Advice on Elasticsearch Architecture design

Hi all,

I am planning to setup an Elastic Stack with different type of nodes. For start there might be less traffic, but it can increase a lot in few months as many applications will be pushing lot of data.

My plan was to setup 3 nodes which is to hold data and act as master. In addition, there is 2 additional coordinating nodes in front of the master. The plan was that when there is a lot of traffic on the cluster, I dont need the data nodes to be overwhelmed with the requests. Each server is added 2CPU and 4G ram. Java heap size provided is 2G for each node.

I know this is not a right setup for what I am looking for. I want a suggestion on a solid architecture. And which nodes require more resources and how to make use of the resources and architecture for best performance. Any good advice is really appreciated

Thanks

Hi

You should be more concrete in your data: How much is "lot of data" ?
There are some rules, for example, 1 GB of heap should take no more than 20 shards (remember an index is one or more shards, and each replica takes the same number of shards as the index) no matter how big the shard is. If you have monitoring indices inside your cluster (not recommended for production environment) you will have several indices just for monitoring.
For hot nodes, you should go 30 to 1 in the disk space to RAM proportion, for every 30 GB of disk usage you need 1 GB of RAM (not heap, just RAM)

Hi Nahiko,

The data coming in is Time-based data, so there is metrics and logs. There is 1 Primary and 1 replica shard for each index which is by default. I am not sure if this the right parameters. For now we have 2 applications pushing data and the number of applications can increase to 50 and more. Each of the applications push to its own index and each index can take upto almost 10 - 20GB per day. Each day new index is created and the indices are currently managed by curator which removes indicies after 15 days. I need to increase the retention period to 30 days

I had increased the VM size to 4CPU and 8GB RAM and increased heap size to 4GB. The plan is to add additonal data nodes to the exisiting cluster if the resources are running low.
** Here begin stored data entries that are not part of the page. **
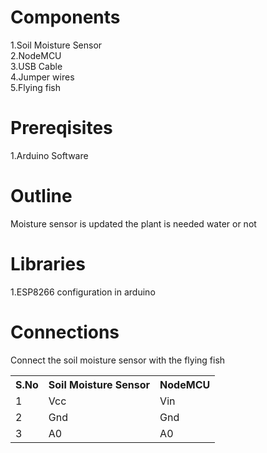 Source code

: # Components
1.Soil Moisture Sensor <br/>
2.NodeMCU <br/>
3.USB Cable <br/>
4.Jumper wires <br/>
5.Flying fish <br/>

# Prereqisites
1.Arduino Software

# Outline
Moisture sensor is updated the plant is needed water or not

# Libraries
1.ESP8266 configuration in arduino

# Connections
Connect the soil moisture sensor with the flying fish
<table>
  <tr>
    <th>S.No</th>
    <th>Soil Moisture Sensor</th>
    <th>NodeMCU</th>
  </tr>
  <tr>
    <td>1</td>
    <td>Vcc</td>
    <td>Vin</td>
  </tr>
  <tr>
    <td>2</td>
    <td>Gnd</td>
    <td>Gnd</td>
  </tr>
  <tr>
    <td>3</td>
    <td>A0</td>
    <td>A0</td>
  </tr>
</table>
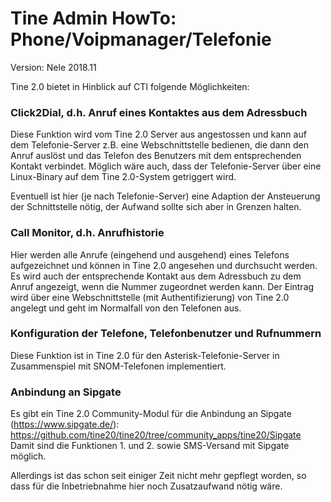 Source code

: Tine Admin HowTo: Phone/Voipmanager/Telefonie
=================

Version: Nele 2018.11

Tine 2.0 bietet in Hinblick auf CTI folgende Möglichkeiten:

### Click2Dial, d.h. Anruf eines Kontaktes aus dem Adressbuch

Diese Funktion wird vom Tine 2.0 Server aus angestossen und kann auf dem Telefonie-Server z.B. eine Webschnittstelle bedienen, die dann den Anruf auslöst und das Telefon des Benutzers mit dem entsprechenden Kontakt verbindet. Möglich wäre auch, dass der Telefonie-Server über eine Linux-Binary auf dem Tine 2.0-System getriggert wird.

Eventuell ist hier (je nach Telefonie-Server) eine Adaption der Ansteuerung der Schnittstelle nötig, der Aufwand sollte sich aber in Grenzen halten.

### Call Monitor, d.h. Anrufhistorie

Hier werden alle Anrufe (eingehend und ausgehend) eines Telefons aufgezeichnet und können in Tine 2.0 angesehen und durchsucht werden. Es wird auch der entsprechende Kontakt aus dem Adressbuch zu dem Anruf angezeigt, wenn die Nummer zugeordnet werden kann.
Der Eintrag wird über eine Webschnittstelle (mit Authentifizierung) von Tine 2.0 angelegt und geht im Normalfall von den Telefonen aus.

### Konfiguration der Telefone, Telefonbenutzer und Rufnummern

Diese Funktion ist in Tine 2.0 für den Asterisk-Telefonie-Server in Zusammenspiel mit SNOM-Telefonen implementiert.

### Anbindung an Sipgate

Es gibt ein Tine 2.0 Community-Modul für die Anbindung an Sipgate (https://www.sipgate.de/): https://github.com/tine20/tine20/tree/community_apps/tine20/Sipgate
Damit sind die Funktionen 1. und 2. sowie SMS-Versand mit Sipgate möglich.

Allerdings ist das schon seit einiger Zeit nicht mehr gepflegt worden, so dass für die Inbetriebnahme hier noch Zusatzaufwand nötig wäre. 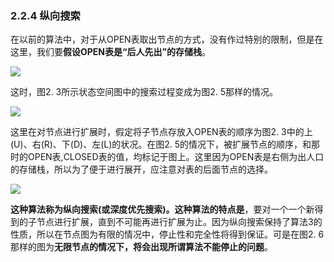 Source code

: ### 2.2.4 纵向搜索

在以前的算法中，对于从OPEN表取出节点的方式，没有作过特别的限制，但是在这里，我们要**假设OPEN表是“后人先出”的存储栈**。

![](../The-Relationship/迷宫的状态空间表示.jpg)

这时，图2. 3所示状态空间图中的搜索过程变成为图2. 5那样的情况。

![](./纵向搜索过程.jpg)

这里在对节点进行扩展时，假定将子节点存放入OPEN表的顺序为图2. 3中的上(U)、右(R)、下(D)、左(L)的状况。在图2. 5的情况下，被扩展节点的顺序，和那时的OPEN表,CLOSED表的值，均标记于图上。这里因为OPEN表是右侧为出人口的存储栈，所以为了便于进行展开，应注意对表的后面节点的选择。

![](无限长路径图.jpg)

**这种算法称为纵向搜索(或深度优先搜索)。这种算法的特点是**，要对一个一个新得到的子节点进行扩展，直到不可能再进行扩展为止。因为纵向搜索保持了算法3的性质，所以在节点图为有限的情况中，停止性和完全性将得到保证。可是在图2. 6那样的图为**无限节点的情况下，将会出现所谓算法不能停止的问题**。




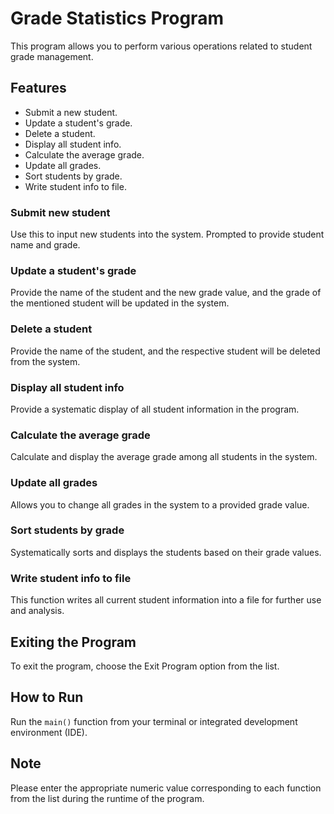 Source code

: # Grade Statistics Program

This program allows you to perform various operations related to student grade management.

## Features

- Submit a new student.
- Update a student's grade.
- Delete a student.
- Display all student info.
- Calculate the average grade.
- Update all grades.
- Sort students by grade.
- Write student info to file.

### Submit new student

Use this to input new students into the system. Prompted to provide student name and grade.

### Update a student's grade

Provide the name of the student and the new grade value, and the grade of the mentioned student will be updated in the system.

### Delete a student

Provide the name of the student, and the respective student will be deleted from the system.

### Display all student info

Provide a systematic display of all student information in the program.

### Calculate the average grade

Calculate and display the average grade among all students in the system.

### Update all grades

Allows you to change all grades in the system to a provided grade value.

### Sort students by grade

Systematically sorts and displays the students based on their grade values.

### Write student info to file

This function writes all current student information into a file for further use and analysis.

## Exiting the Program

To exit the program, choose the Exit Program option from the list.

## How to Run

Run the `main()` function from your terminal or integrated development environment (IDE).

## Note

Please enter the appropriate numeric value corresponding to each function from the list during the runtime of the program.
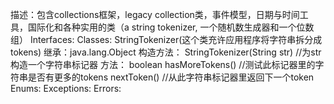 描述：包含collections框架，legacy collection类，事件模型，日期与时间工具，国际化和各种实用的类（a string tokenizer, 一个随机数生成器和一个位数组）
Interfaces:
Classes:
    StringTokenizer(这个类充许应用程序将字符串拆分成tokens)
	继承：java.lang.Object
	构造方法：
	    StringTokenizer(String str)  //为str构造一个字符串标记器
	方法：
	    boolean hasMoreTokens()  //测试此标记器里的字符串是否有更多的tokens
	    nextToken()  //从此字符串标记器里返回下一个token
Enums:
Exceptions:
Errors:
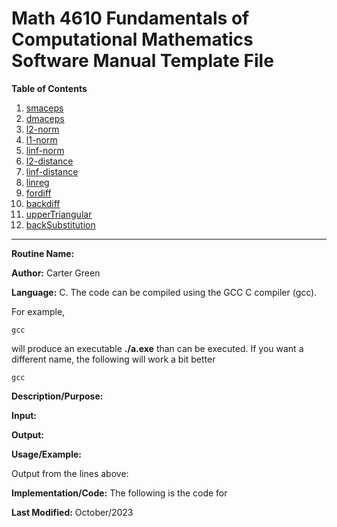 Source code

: # Math 4610 Fundamentals of Computational Mathematics Software Manual Template File

**Table of Contents**
1. [smaceps](#smaceps)
2. [dmaceps](#dmaceps)
3. [l2-norm](#l2-norm)
4. [l1-norm](#l1-norm)
5. [linf-norm](#linf-norm)
6. [l2-distance](#l2-distance)
7. [linf-distance](#linf-distance)
8. [linreg](#linreg)
9. [fordiff](#fordiff)
10. [backdiff](#backdiff)
11. [upperTriangular](#upperTriangular)
12. [backSubstitution](#backSubstitution)


<hr>

<a id=""></a>

**Routine Name:**           

**Author:** Carter Green

**Language:** C. The code can be compiled using the GCC C compiler (gcc).

For example,

    gcc 

will produce an executable **./a.exe** than can be executed. If you want a different name, the following will work a bit
better

    gcc 

**Description/Purpose:** 

**Input:** 

**Output:** 

**Usage/Example:**



Output from the lines above:

  


     

**Implementation/Code:** The following is the code for 
     

**Last Modified:** October/2023




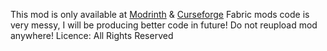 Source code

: This mod is only available at [Modrinth](http://adfoc.us/8731801) &  [Curseforge](http://adfoc.us/873180111211097) 
Fabric mods code is very messy, I will be producing better code in future!
Do not reupload mod anywhere! Licence: All Rights Reserved

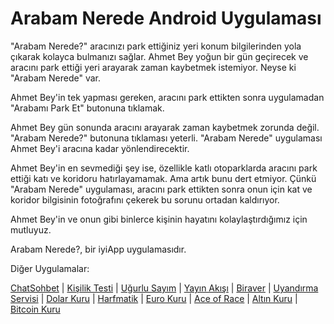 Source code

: # Arabam Nerede Android Uygulaması

"Arabam Nerede?" aracınızı park ettiğiniz yeri konum bilgilerinden yola çıkarak kolayca bulmanızı sağlar.
Ahmet Bey yoğun bir gün geçirecek ve aracını park ettiği yeri arayarak zaman kaybetmek istemiyor. Neyse ki "Arabam Nerede" var.

Ahmet Bey'in tek yapması gereken, aracını park ettikten sonra uygulamadan "Arabamı Park Et" butonuna tıklamak.

Ahmet Bey gün sonunda aracını arayarak zaman kaybetmek zorunda değil. "Arabam Nerede?" butonuna tıklaması yeterli. "Arabam Nerede" uygulaması Ahmet Bey'i aracına kadar yönlendirecektir.

Ahmet Bey'in en sevmediği şey ise, özellikle katlı otoparklarda aracını park ettiği katı ve koridoru hatırlayamamak. Ama artık bunu dert etmiyor. Çünkü "Arabam Nerede" uygulaması, aracını park ettikten sonra onun için kat ve koridor bilgisinin fotoğrafını çekerek bu sorunu ortadan kaldırıyor.

Ahmet Bey'in ve onun gibi binlerce kişinin hayatını kolaylaştırdığımız için mutluyuz.

Arabam Nerede?, bir iyiApp uygulamasıdır.

Diğer Uygulamalar:

[ChatSohbet](https://play.google.com/store/apps/details?id=com.iyiapp.chatsohbet) | 
[Kişilik Testi](https://play.google.com/store/apps/details?id=com.iyiapp.kisiliktesti) | 
[Uğurlu Sayım](https://play.google.com/store/apps/details?id=com.iyiapp.ugurlusayim) | 
[Yayın Akışı](https://play.google.com/store/apps/details?id=com.iyiapp.yayin.akisi) | 
[Biraver](https://play.google.com/store/apps/details?id=com.iyiapp.biraver) | 
[Uyandırma Servisi](https://play.google.com/store/apps/details?id=com.iyiapp.uyandirma.servisi) | 
[Dolar Kuru](https://play.google.com/store/apps/details?id=com.iyiapp.dolarkuru) | 
[Harfmatik](https://play.google.com/store/apps/details?id=com.iyiapp.harfmatik) | 
[Euro Kuru](https://play.google.com/store/apps/details?id=com.iyiapp.eurokuru) | 
[Ace of Race](https://play.google.com/store/apps/details?id=com.iyiapp.aceofrace) | 
[Altın Kuru](https://play.google.com/store/apps/details?id=com.iyiapp.altinkuru) | 
[Bitcoin Kuru](https://play.google.com/store/apps/details?id=com.iyiapp.bitcoinkuru)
I need advice on how to design an architecture for ELK for index (Like should i follow the same approach or use ILM), VM size, and type of nodes to use

Thanks

Hi!

The number of replicas is up to you, there is not a default correct configuration. Having replicas you increase the performance of the queries (not always, but in general), as well as if you temporarily lose an Elasticsearch node, you will keep have all the results from your queries. Without replicas, in a node failure you could get all the results, some of them, or none of them, depending on which node your results come from
Also, if you lose a disk from a node, without replicas you lose the data that was on that disk, with replica, Elastic in most cases would recover everithing HOWEVER, REPLICAS IS NOT A BACKUP SYSTEM, snapshots are.
Having a replica takes exacly double the disk space.
Now that you have the data, it is up to you to decide

The recommended size for a shard (an index is one or more shards) is between 20-40 GB, as you will get 10-20 GB indices (shards) maybe you should create indices every two or three days, or do something to get shards as close to 40 GB as you can. Do not create shards that will get very low on disk, as you will be wasting RAM memory. Yo can also put data from some applications in the same index, not just one index per application.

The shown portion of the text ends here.